Additionally, I should be able to do something like this, in host code:
int temp = int4(zIndices_d[0]).x;
cout << temp << endl;

(Note that since zIndices_d is a thrust vector in host code, elements can be accessed in this way without tedious copying to/from device memory.)

However, when the device is 1,2, or 3, the program just completely crashes here, claiming there is an out of bounds error. On device 0, it works fine.

Also, if I instead try

int temp = int4(zIndices_d[72]).x;
cout << temp << endl;

It no longer crashes, but it gives the wrong answer in devices 1, 2, and 3. Obviously device 0 still works fine.

I’ve tried this program on a different machine with a Geforce 560, it works fine.

I’ve tried updating the drivers, reinstalling CUDA, reinstalling nsight, restarting the computer many times, nothing fixes the problem.

I am running Windows 7, 16 GB RAM, Intel i7 processor.
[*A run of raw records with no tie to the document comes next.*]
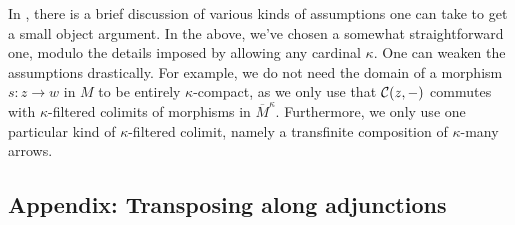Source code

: \begin{remark}
	In \cite[§12.2]{riehl-categorical-homotopy-theory}, there is a brief discussion of various kinds of assumptions one can take to get a small object argument. In the above, we've chosen
	a somewhat straightforward one, modulo the details imposed by allowing any cardinal \(\kappa\). One can weaken the assumptions drastically. For example, we do not need the domain
	of a morphism \(s\!:z\to w\) in \(M\) to be entirely \(\kappa\)-compact, as we only use that \(\mathcal{C}(z,-)\) commutes with \(\kappa\)-filtered colimits of morphisms in \(\overline{M}^\kappa\).
	Furthermore, we only use one particular kind of \(\kappa\)-filtered colimit, namely a transfinite composition of \(\kappa\)-many arrows.
\end{remark}


\subsection{Appendix: Transposing along adjunctions}



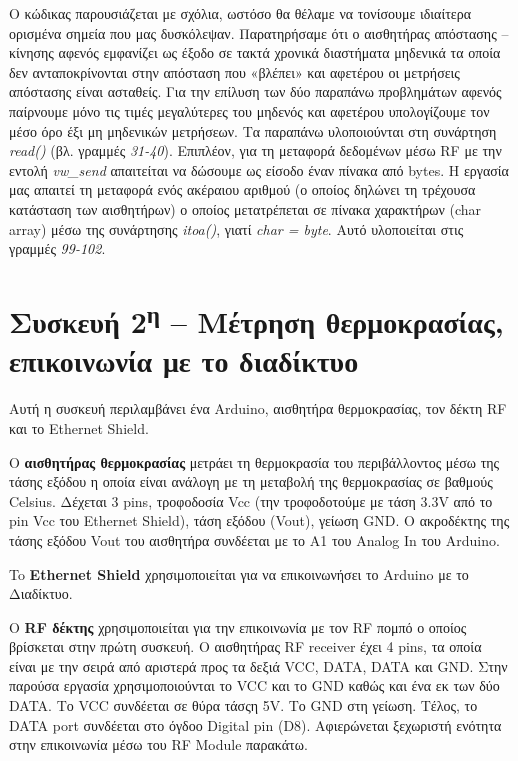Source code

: \documentclass[twoside,a4paper]{article}
\begin{document}
 \begin{flushleft}
 \par Ο κώδικας παρουσιάζεται με σχόλια, ωστόσο θα θέλαμε να τονίσουμε ιδιαίτερα ορισμένα σημεία που μας δυσκόλεψαν.
Παρατηρήσαμε ότι ο αισθητήρας απόστασης – κίνησης αφενός εμφανίζει ως έξοδο σε τακτά χρονικά διαστήματα μηδενικά τα οποία δεν ανταποκρίνονται στην απόσταση που «βλέπει» και αφετέρου οι μετρήσεις απόστασης είναι ασταθείς. Για την επίλυση των δύο παραπάνω προβλημάτων αφενός παίρνουμε μόνο τις τιμές μεγαλύτερες του μηδενός και αφετέρου υπολογίζουμε τον μέσο όρο έξι μη μηδενικών μετρήσεων. Τα παραπάνω υλοποιούνται στη συνάρτηση \textit{read()} (βλ. γραμμές \textit{31-40}). 
Επιπλέον, για τη μεταφορά δεδομένων μέσω RF με την εντολή \textit{vw\_send} απαιτείται να δώσουμε ως είσοδο έναν πίνακα από bytes. Η εργασία μας απαιτεί τη μεταφορά ενός ακέραιου αριθμού (ο οποίος δηλώνει τη τρέχουσα κατάσταση των αισθητήρων) ο οποίος μετατρέπεται σε πίνακα χαρακτήρων (char array) μέσω της συνάρτησης \textit{itoa()}, γιατί \textit{char = byte}. Αυτό υλοποιείται στις γραμμές \textit{99-102}.


\section{Συσκευή 2\textsuperscript{η} – Μέτρηση θερμοκρασίας, επικοινωνία με το διαδίκτυο }

\par Αυτή η συσκευή περιλαμβάνει ένα Arduino, αισθητήρα θερμοκρασίας, τον δέκτη RF και το Ethernet Shield.
\par O \textbf{αισθητήρας θερμοκρασίας} μετράει τη θερμοκρασία του περιβάλλοντος μέσω της τάσης εξόδου η οποία είναι ανάλογη με τη μεταβολή της θερμοκρασίας σε βαθμούς Celsius. Δέχεται 3 pins, τροφοδοσία Vcc (την τροφοδοτούμε με τάση 3.3V από το pin Vcc του  Ethernet Shield), τάση εξόδου (Vout), γείωση GND.  Ο ακροδέκτης της τάσης εξόδου Vout του αισθητήρα συνδέεται με το A1 του Analog In του Arduino.
\par To \textbf{Ethernet Shield} χρησιμοποιείται για να επικοινωνήσει το Arduino με το Διαδίκτυο. 
\par O \textbf{RF δέκτης} χρησιμοποιείται για την επικοινωνία με τον RF πομπό ο οποίος βρίσκεται στην πρώτη συσκευή. O αισθητήρας RF receiver έχει 4 pins, τα οποία είναι με την σειρά από αριστερά προς τα δεξιά VCC, DATA, DATA και GND. Στην παρούσα εργασία χρησιμοποιούνται το  VCC και το GND καθώς και ένα εκ των δύο DATA. Το VCC συνδέεται σε θύρα τάσςη 5V. Το GND στη γείωση. Τέλος, το DATA port συνδέεται στο όγδοο Digital pin (D8). Αφιερώνεται ξεχωριστή ενότητα στην επικοινωνία μέσω του RF Module παρακάτω.
 \end{flushleft}
\end{document}
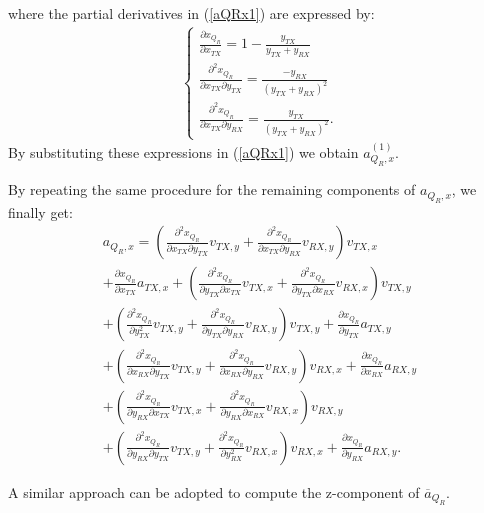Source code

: 	where the partial derivatives in (\ref{aQRx1}) are expressed by:
	\begin{equation*}
	\begin{gathered}
	\begin{cases*}
	\frac{\partial x_{Q_R}}{\partial x_{TX}} = 1 - \frac{y_{TX}}{y_{TX}+y_{RX}}\\ 
	\frac{\partial^2 x_{Q_R}}{\partial x_{TX} \partial y_{TX}} = \frac{-y_{RX}}{\left( y_{TX}+y_{RX}\right)^2}\\ 
	\frac{\partial^2 x_{Q_R}}{\partial x_{TX} \partial y_{RX}} = \frac{y_{TX}}{\left( y_{TX}+y_{RX}\right)^2}.
	\end{cases*}
	\end{gathered}
	\end{equation*}
	By substituting these expressions in (\ref{aQRx1}) we obtain $a_{Q_R,x}^{(1)}$. \par
	By repeating the same procedure for the remaining components of $a_{Q_R,x}$, we finally get: 
	\begin{equation}
			\begin{gathered}
			a_{Q_R,x} = \left(\frac{\partial^2 x_{Q_R}}{\partial x_{TX} \partial y_{TX}} v_{TX,y}  + \frac{\partial^2 x_{Q_R}}{\partial x_{TX} \partial y_{RX}} v_{RX,y} \right) v_{TX,x}  \\
			+\frac{\partial x_{Q_R}}{\partial x_{TX}} a_{TX,x} + \left(\frac{\partial^2 x_{Q_R}}{\partial y_{TX} \partial x_{TX}} v_{TX,x} + \frac{\partial^2 x_{Q_R}}{\partial y_{TX} \partial x_{RX}} v_{RX,x} \right) v_{TX,y} \\ 
			+ \left (\frac{\partial^2 x_{Q_R}}{\partial y_{TX}^2 } v_{TX,y} + \frac{\partial^2 x_{Q_R}}{\partial y_{TX} \partial y_{RX} } v_{RX,y}  \right) v_{TX,y} + \frac{\partial x_{Q_R}}{\partial y_{TX}} a_{TX,y} \\ 
			+ \left(\frac{\partial^2 x_{Q_R}}{\partial x_{RX} \partial y_{TX}} v_{TX,y} + \frac{\partial^2 x_{Q_R}}{\partial x_{RX} \partial y_{RX}} v_{RX,y} \right) v_{RX,x} + \frac{\partial x_{Q_R}}{\partial x_{RX}} a_{RX,y} \\ 
			+ \left( \frac{\partial^2 x_{Q_R}}{\partial y_{RX} \partial x_{TX}} v_{TX,x} +  \frac{\partial^2 x_{Q_R}}{\partial y_{RX} \partial x_{RX}} v_{RX,x}  \right) v_{RX,y} \\ 
			+ \left(  \frac{\partial^2 x_{Q_R}}{\partial y_{RX} \partial y_{TX}} v_{TX,y} +  \frac{\partial^2 x_{Q_R}}{\partial y_{RX}^2} v_{RX,x}\right) v_{RX,x} + \frac{\partial x_{Q_R}}{\partial y_{RX}} a_{RX,y}.
			\end{gathered}
    \end{equation}
	
	A similar approach can be adopted to compute the z-component of  $\overline{a}_{Q_{R}}$.
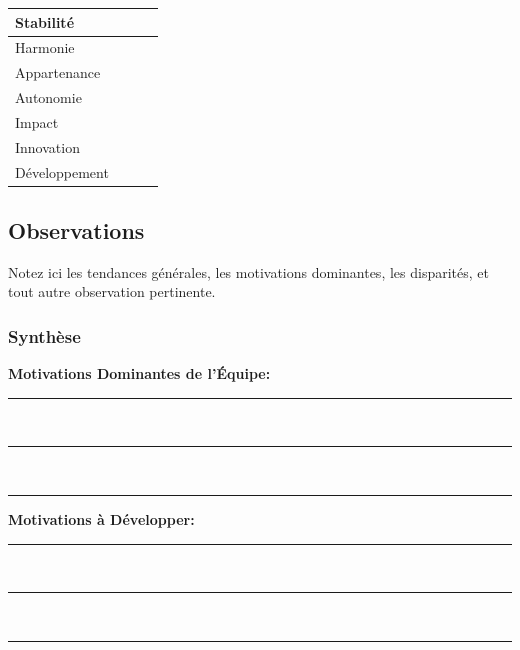 \documentclass[parskip=full]{scrartcl}
\begin{document}
\begin{multicols}{2}
\begin{minipage}[t]{0.45\textwidth}
{\begin{tabular*}{\textwidth}{l|c|c|c}
                \hline Stabilité           &                             &                        &                       \\
                \hline Harmonie            &                             &                        &                       \\
                \hline Appartenance        &                             &                        &                       \\
                \hline Autonomie           &                             &                        &                       \\
                \hline Impact              &                             &                        &                       \\
                \hline Innovation          &                             &                        &                       \\
                \hline Développement       &                             &                        &
            \end{tabular*}
        }
    \end{minipage}

    \begin{minipage}[t]{0.45\textwidth}
        \subsection*{Observations}
        Notez ici les tendances générales, les motivations dominantes, les disparités, et tout autre observation pertinente.

        \subsubsection*{Synthèse}
        \textbf{Motivations Dominantes de l'Équipe:} \\
        \textcolor{lightgray}{\rule{\textwidth}{0.1pt}} \\
        \textcolor{lightgray}{\rule{\textwidth}{0.1pt}} \\
        \textcolor{lightgray}{\rule{\textwidth}{0.1pt}}

        \textbf{Motivations à Développer:} \\
        \textcolor{lightgray}{\rule{\textwidth}{0.1pt}} \\
        \textcolor{lightgray}{\rule{\textwidth}{0.1pt}} \\
        \textcolor{lightgray}{\rule{\textwidth}{0.1pt}}


\end{minipage}
\end{multicols}
\end{document}
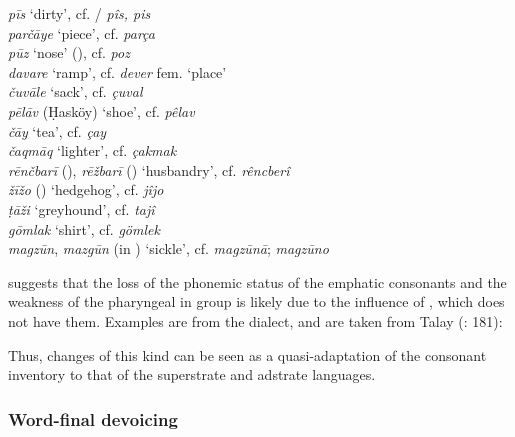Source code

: \documentclass[output=paper]{langsci/langscibook}
\begin{document}
\ea
\noindent \textit{p\={i}s} `dirty', cf. / \textit{p\^{i}s, pis}\\
\textit{par\v{c}\={a}ye} `piece', cf.  \textit{par\c{c}a}\\
\textit{p\={u}z} `nose' (), cf.  \textit{poz}\\
\textit{davare} `ramp', cf.  \textit{dever} fem. `place'\\
\textit{\v{c}uv\={a}le} `sack', cf.  \textit{\c{c}uval} \\
\textit{pēlāv} (\d{H}ask\"{o}y) `shoe', cf.  \textit{p\^{e}lav}\\
\textit{\v{c}\={a}y} `tea', cf.  \textit{\c{c}ay}\\
\textit{\v{c}aqm\={a}q} `lighter', cf.  \textit{\c{c}akmak}\\
\textit{rēnčbarī} (), \textit{rē\v{z}barī} () `husbandry', cf.  \textit{rêncberî}\\
\textit{žīžo} () `hedgehog', cf.  \textit{jîjo} \\
\textit{ṭāži} `greyhound', cf.  \textit{tajî} \\
\textit{g\={o}mlak} `shirt', cf.  \textit{g\"{o}mlek}\\
\textit{magz\={u}n}, \textit{mazg\={u}n} (in ) `sickle', cf.  \textit{magz\={u}n\={a}};  \textit{magz\={u}no}\\
\z

\cite{Talay2007} suggests that the loss of the phonemic status of the {emphatic consonants} and the weakness of the {pharyngeal} in  group is likely due to the influence of , which does not have them. Examples are from the  dialect, and are taken from Talay (\citeyear{Talay2007}: 181):


Thus, changes of this kind can be seen as a quasi-adaptation of the consonant inventory to that of the {superstrate} and {adstrate} languages.

\subsubsection{Word-final devoicing}
\end{document}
Using Visual Studio for compiling and debugging.

Anyone have any thoughts?

Thanks!

Do you get the same behavior without using Thrust on that particular machine w/ the 2 GTX 590s? If so, it would sound like it would be a bug in Thrust w/ multi-GPUs, but that’s just a guess. Try CUDA 4.2 if you’re using CUDA 5 or vice-versa and see if you’re able to replicate the issue on that machine.

Edit: http://stackoverflow.com/questions/8289860/multiple-gpus-with-cuda-thrust in particular: “Just keep in mind that you will need to create and operate on separate vectors on each device” might be the issue you’re encountering.

I see, thanks! It turns out that I was calling cudaSetDevice AFTER the thrust vectors were instantiated. Switching the order fixed the problem.